= Beginning of Section =

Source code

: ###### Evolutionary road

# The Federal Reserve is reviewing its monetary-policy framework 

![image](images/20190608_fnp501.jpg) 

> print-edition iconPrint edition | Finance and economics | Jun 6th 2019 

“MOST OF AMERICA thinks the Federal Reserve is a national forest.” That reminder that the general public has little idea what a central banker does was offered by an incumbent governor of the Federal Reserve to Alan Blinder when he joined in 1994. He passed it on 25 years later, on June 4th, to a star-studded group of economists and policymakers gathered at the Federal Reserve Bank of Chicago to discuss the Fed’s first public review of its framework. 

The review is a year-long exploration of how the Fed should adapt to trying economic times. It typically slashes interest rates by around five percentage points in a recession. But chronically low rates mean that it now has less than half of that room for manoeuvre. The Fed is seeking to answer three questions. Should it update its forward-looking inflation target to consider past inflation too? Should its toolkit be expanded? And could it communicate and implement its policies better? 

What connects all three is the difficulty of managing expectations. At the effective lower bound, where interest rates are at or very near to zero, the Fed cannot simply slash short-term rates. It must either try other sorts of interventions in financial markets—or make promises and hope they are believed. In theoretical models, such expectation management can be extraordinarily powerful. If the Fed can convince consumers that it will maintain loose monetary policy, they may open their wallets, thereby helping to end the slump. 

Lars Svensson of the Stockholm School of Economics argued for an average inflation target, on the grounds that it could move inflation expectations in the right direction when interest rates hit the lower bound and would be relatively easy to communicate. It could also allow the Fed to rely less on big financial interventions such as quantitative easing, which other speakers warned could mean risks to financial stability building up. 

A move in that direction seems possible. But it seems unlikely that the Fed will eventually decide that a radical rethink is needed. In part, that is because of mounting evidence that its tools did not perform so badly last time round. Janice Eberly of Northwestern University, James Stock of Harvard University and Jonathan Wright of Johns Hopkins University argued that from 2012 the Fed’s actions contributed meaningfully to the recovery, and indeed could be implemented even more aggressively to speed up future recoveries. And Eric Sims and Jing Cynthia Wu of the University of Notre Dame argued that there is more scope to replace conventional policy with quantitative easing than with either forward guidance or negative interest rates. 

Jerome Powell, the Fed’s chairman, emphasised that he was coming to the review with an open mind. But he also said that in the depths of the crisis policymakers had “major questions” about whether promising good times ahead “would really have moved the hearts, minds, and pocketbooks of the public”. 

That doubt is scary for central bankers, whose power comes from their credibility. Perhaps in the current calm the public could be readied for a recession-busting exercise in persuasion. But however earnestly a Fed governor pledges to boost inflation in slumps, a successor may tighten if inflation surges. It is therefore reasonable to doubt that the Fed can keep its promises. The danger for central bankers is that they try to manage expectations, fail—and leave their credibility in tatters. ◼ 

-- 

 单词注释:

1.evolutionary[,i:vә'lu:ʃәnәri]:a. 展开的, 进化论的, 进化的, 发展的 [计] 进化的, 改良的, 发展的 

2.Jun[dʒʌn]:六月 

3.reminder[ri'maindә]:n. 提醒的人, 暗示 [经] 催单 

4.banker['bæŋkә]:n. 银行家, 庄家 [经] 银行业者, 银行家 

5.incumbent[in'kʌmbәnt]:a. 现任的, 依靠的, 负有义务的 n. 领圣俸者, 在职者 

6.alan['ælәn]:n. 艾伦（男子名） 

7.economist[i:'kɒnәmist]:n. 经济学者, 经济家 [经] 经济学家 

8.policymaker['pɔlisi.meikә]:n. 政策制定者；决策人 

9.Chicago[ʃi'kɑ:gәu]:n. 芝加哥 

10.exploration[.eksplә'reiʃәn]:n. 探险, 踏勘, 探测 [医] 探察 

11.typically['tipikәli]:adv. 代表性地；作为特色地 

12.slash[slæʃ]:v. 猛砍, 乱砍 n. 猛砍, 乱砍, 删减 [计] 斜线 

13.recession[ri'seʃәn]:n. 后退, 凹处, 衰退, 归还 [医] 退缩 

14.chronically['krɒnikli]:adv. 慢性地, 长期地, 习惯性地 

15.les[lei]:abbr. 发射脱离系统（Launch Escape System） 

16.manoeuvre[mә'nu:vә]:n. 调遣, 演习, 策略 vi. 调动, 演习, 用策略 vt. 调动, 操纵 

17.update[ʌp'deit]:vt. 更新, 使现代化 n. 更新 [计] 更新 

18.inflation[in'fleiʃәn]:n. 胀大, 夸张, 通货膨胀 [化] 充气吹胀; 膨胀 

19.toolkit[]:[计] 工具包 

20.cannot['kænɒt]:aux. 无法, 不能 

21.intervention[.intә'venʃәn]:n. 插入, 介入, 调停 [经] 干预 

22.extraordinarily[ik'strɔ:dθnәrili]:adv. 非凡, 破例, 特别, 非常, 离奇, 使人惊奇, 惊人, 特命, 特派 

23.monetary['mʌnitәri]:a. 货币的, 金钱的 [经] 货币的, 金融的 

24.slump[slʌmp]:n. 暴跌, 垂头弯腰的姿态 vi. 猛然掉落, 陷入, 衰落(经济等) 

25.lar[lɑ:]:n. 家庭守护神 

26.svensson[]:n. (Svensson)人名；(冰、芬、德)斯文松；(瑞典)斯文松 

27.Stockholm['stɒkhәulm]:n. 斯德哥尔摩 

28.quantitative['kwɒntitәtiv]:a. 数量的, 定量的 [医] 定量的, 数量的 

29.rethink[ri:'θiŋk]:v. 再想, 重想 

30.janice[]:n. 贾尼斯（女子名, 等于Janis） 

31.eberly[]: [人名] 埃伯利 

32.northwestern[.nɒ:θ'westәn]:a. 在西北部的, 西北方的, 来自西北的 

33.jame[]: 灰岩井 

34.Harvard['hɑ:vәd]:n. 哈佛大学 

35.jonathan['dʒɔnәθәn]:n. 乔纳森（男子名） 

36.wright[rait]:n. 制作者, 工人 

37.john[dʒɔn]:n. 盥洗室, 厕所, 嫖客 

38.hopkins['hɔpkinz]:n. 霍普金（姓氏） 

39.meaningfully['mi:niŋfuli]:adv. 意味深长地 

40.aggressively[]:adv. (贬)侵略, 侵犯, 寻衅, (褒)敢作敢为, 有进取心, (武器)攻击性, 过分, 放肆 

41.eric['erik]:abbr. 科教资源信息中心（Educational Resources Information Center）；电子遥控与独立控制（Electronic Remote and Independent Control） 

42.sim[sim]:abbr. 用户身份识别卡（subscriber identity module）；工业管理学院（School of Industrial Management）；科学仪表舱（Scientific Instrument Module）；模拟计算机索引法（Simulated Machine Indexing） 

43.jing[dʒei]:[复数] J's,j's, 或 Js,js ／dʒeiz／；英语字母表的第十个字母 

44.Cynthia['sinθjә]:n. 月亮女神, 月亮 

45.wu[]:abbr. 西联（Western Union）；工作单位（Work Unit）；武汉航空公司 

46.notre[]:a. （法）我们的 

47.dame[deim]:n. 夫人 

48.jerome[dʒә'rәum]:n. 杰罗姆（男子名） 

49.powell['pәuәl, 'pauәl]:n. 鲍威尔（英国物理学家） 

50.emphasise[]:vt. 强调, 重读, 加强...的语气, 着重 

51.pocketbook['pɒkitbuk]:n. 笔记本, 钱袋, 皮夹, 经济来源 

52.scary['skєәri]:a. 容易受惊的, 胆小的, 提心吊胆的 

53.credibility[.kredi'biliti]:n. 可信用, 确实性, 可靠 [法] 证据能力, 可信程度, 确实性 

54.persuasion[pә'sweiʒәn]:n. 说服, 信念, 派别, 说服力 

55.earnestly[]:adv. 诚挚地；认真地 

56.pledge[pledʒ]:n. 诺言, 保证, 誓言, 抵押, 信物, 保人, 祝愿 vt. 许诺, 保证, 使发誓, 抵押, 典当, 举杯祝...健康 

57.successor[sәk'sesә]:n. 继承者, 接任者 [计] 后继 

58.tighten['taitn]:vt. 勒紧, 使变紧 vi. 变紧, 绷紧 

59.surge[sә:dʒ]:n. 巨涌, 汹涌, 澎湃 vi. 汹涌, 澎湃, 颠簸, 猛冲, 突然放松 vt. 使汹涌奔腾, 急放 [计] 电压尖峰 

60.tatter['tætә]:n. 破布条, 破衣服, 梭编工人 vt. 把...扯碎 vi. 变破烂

= End of Section =
= Beginning of Section =

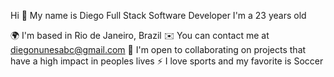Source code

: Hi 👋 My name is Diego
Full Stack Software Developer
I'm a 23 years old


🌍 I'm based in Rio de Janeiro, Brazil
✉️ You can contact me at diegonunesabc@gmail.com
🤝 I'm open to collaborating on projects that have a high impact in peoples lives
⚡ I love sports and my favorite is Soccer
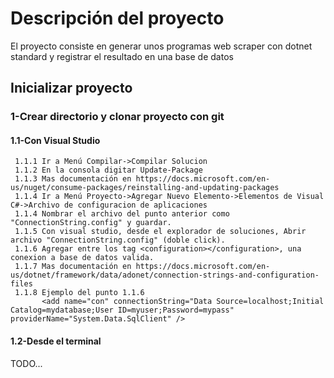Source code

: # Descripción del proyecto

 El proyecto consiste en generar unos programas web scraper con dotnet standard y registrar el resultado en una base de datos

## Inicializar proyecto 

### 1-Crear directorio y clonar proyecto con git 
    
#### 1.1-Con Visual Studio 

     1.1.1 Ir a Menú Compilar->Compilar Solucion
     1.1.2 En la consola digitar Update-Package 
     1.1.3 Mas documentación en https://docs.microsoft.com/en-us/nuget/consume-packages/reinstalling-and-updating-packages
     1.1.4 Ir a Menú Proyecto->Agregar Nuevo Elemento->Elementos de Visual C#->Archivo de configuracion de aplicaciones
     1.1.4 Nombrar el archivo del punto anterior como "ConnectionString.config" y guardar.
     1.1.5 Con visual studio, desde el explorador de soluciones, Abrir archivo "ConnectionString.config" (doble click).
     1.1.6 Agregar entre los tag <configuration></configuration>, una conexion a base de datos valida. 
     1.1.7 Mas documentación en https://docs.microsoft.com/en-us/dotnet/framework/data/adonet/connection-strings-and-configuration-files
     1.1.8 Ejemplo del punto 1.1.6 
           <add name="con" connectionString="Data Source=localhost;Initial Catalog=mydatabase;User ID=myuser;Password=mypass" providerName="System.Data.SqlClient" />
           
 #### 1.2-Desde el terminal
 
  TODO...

= End of Section =

TO DO: Could you return exactly the lines above from the line with "That doubt is" to the line with "使人惊奇, 惊人, 特命, 特派", both included, and nothing else?

TASK SOLUTION:
That doubt is scary for central bankers, whose power comes from their credibility. Perhaps in the current calm the public could be readied for a recession-busting exercise in persuasion. But however earnestly a Fed governor pledges to boost inflation in slumps, a successor may tighten if inflation surges. It is therefore reasonable to doubt that the Fed can keep its promises. The danger for central bankers is that they try to manage expectations, fail—and leave their credibility in tatters. ◼ 

-- 

 单词注释:

1.evolutionary[,i:vә'lu:ʃәnәri]:a. 展开的, 进化论的, 进化的, 发展的 [计] 进化的, 改良的, 发展的 

2.Jun[dʒʌn]:六月 

3.reminder[ri'maindә]:n. 提醒的人, 暗示 [经] 催单 

4.banker['bæŋkә]:n. 银行家, 庄家 [经] 银行业者, 银行家 

5.incumbent[in'kʌmbәnt]:a. 现任的, 依靠的, 负有义务的 n. 领圣俸者, 在职者 

6.alan['ælәn]:n. 艾伦（男子名） 

7.economist[i:'kɒnәmist]:n. 经济学者, 经济家 [经] 经济学家 

8.policymaker['pɔlisi.meikә]:n. 政策制定者；决策人 

9.Chicago[ʃi'kɑ:gәu]:n. 芝加哥 

10.exploration[.eksplә'reiʃәn]:n. 探险, 踏勘, 探测 [医] 探察 

11.typically['tipikәli]:adv. 代表性地；作为特色地 

12.slash[slæʃ]:v. 猛砍, 乱砍 n. 猛砍, 乱砍, 删减 [计] 斜线 

13.recession[ri'seʃәn]:n. 后退, 凹处, 衰退, 归还 [医] 退缩 

14.chronically['krɒnikli]:adv. 慢性地, 长期地, 习惯性地 

15.les[lei]:abbr. 发射脱离系统（Launch Escape System） 

16.manoeuvre[mә'nu:vә]:n. 调遣, 演习, 策略 vi. 调动, 演习, 用策略 vt. 调动, 操纵 

17.update[ʌp'deit]:vt. 更新, 使现代化 n. 更新 [计] 更新 

18.inflation[in'fleiʃәn]:n. 胀大, 夸张, 通货膨胀 [化] 充气吹胀; 膨胀 

19.toolkit[]:[计] 工具包 

20.cannot['kænɒt]:aux. 无法, 不能 

21.intervention[.intә'venʃәn]:n. 插入, 介入, 调停 [经] 干预 

22.extraordinarily[ik'strɔ:dθnәrili]:adv. 非凡, 破例, 特别, 非常, 离奇, 使人惊奇, 惊人, 特命, 特派 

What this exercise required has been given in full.